Молча и быстро они поглядели друг на друга.

— У, подлюга, — жалобно сказал Корчмаренко.

Жмакин рассмеялся, отпихнул от себя собаку и встал.

— Ничего, хозяин, — сказал он, — как-нибудь бочком и проскочим. Петушком.

Клавдя лежала уже в постели, когда он вернулся. Он снял башмаки, пиджак, аккуратно повесил брюки на спинку стула и спросил у Клавдии, была ли она у Лапшина. Она ответила, что была несколько раз.

— Понравился?

— Хороший человек, — сказала Клавдя.

— Все мы хорошие для себя, — сказал Жмакин, — я для себя, например, самый лучший.

— Вот и неправда, — не согласилась Клавдя, — ты для себя самый худший, а не самый лучший.

Он подумал и согласился.

Потом он лежал рядом с ней и, слушая, как наверху ходит Федя Гофман, говорил:

— А ему фигу с маком. Верно, Клавдя?

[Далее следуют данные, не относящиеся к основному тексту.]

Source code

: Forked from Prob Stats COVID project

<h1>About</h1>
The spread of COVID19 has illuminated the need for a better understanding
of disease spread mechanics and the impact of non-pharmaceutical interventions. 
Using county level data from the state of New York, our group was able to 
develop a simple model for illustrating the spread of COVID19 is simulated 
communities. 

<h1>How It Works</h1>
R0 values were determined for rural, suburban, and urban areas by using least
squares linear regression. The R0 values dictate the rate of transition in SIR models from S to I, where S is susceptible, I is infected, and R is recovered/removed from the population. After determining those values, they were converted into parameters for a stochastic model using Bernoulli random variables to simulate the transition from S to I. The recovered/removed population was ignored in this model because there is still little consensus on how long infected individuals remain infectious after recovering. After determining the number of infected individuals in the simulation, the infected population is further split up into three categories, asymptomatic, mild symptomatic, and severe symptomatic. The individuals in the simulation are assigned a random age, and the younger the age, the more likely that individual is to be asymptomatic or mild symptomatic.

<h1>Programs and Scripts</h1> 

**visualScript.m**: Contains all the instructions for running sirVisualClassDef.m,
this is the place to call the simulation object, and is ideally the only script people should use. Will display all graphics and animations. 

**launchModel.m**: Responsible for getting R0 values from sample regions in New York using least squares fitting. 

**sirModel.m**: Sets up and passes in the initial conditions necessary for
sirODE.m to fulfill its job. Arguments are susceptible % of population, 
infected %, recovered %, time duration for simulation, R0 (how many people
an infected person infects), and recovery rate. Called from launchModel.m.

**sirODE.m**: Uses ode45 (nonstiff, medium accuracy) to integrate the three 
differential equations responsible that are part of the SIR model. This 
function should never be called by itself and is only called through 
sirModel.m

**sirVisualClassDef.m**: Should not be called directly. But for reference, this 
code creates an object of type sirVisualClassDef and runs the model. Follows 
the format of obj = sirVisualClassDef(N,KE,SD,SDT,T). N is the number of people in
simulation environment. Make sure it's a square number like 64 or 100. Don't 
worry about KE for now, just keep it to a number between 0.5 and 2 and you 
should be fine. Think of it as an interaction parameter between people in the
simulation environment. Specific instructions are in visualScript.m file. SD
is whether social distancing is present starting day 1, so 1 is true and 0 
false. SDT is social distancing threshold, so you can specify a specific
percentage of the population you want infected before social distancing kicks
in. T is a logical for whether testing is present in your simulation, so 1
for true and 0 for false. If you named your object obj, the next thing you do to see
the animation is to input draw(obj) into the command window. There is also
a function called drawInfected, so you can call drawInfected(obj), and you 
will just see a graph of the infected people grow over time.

А? Или ты уже, не дай бог, спишь?

В пять часов утра оп, оставив ее спящей, уехал в город и, не заходя в часовню, пошел на работу — опять мыл машины, но против обыкновения ни с кем не ссорился, не задирал и был до того смирным, что Васька у него даже спросил:

— Чего это ты, Жмакин, такой тихий?

Под вечер во дворе возле слесарной мастерской Жмакин столкнулся с Женей. Оба разом остановились.

— Ну и ну, — сказала девушка, — носишься как очумелый.

На ней была синяя промасленная роба, и лицо у нее было в копоти и в масле.

— Ваську не видела? — спросил он.

— Нет, — сказала она, — я тоже как раз его ищу.

Еще постояли друг против друга.

— А ты зачем его ищешь? — спросил Жмакин.

— Кручу с ним, — ответила Женя.

Помолчали.

— Ничего, парень подходящий, — произнес Жмакин, — только жениться ему рано, ты ему голову не больно завертывай.

Женя фыркнула.

— Ну ладно, — сказал Жмакин, — некогда. Желаю счастья.

Он козырнул и ушел домой, в часовню. В часовне Пилипчук и Никанор Никитич пили чай и играли в домино, в козла. Жмакин козырнул директору и улегся на раскладушке в алтаре.

— Вам письмо, Жмакин, — сказал, покашливая, директор, — мы за вас тут расписались.

Жмакин вышел, шлепая босыми ногами. Пилипчук протянул ему большой твердый конверт со штампами и наклейками. Сделав непринужденное лицо, Жмакин вскрыл конверт и вынул оттуда несколько бумаг, сколотых булавкой. Бумаги были твердые, толстые, аккуратные, и на всех были фиолетовые печати и значительные подписи с энергическими росчерками и хвостами. От волнения у Жмакина тряслись руки, и глаза бестолково косили, так что он толком ничего не мог разобрать и разобрал только одни штампы и подпись прокурора республики. На другой бумаге сообщалось решение Верховного суда и было слово «отклонить», и Жмакин сразу же помертвел и выругался в бога и в веру, по Пилипчук взял у него из рук бумаги и мерным голосом все растолковал ему.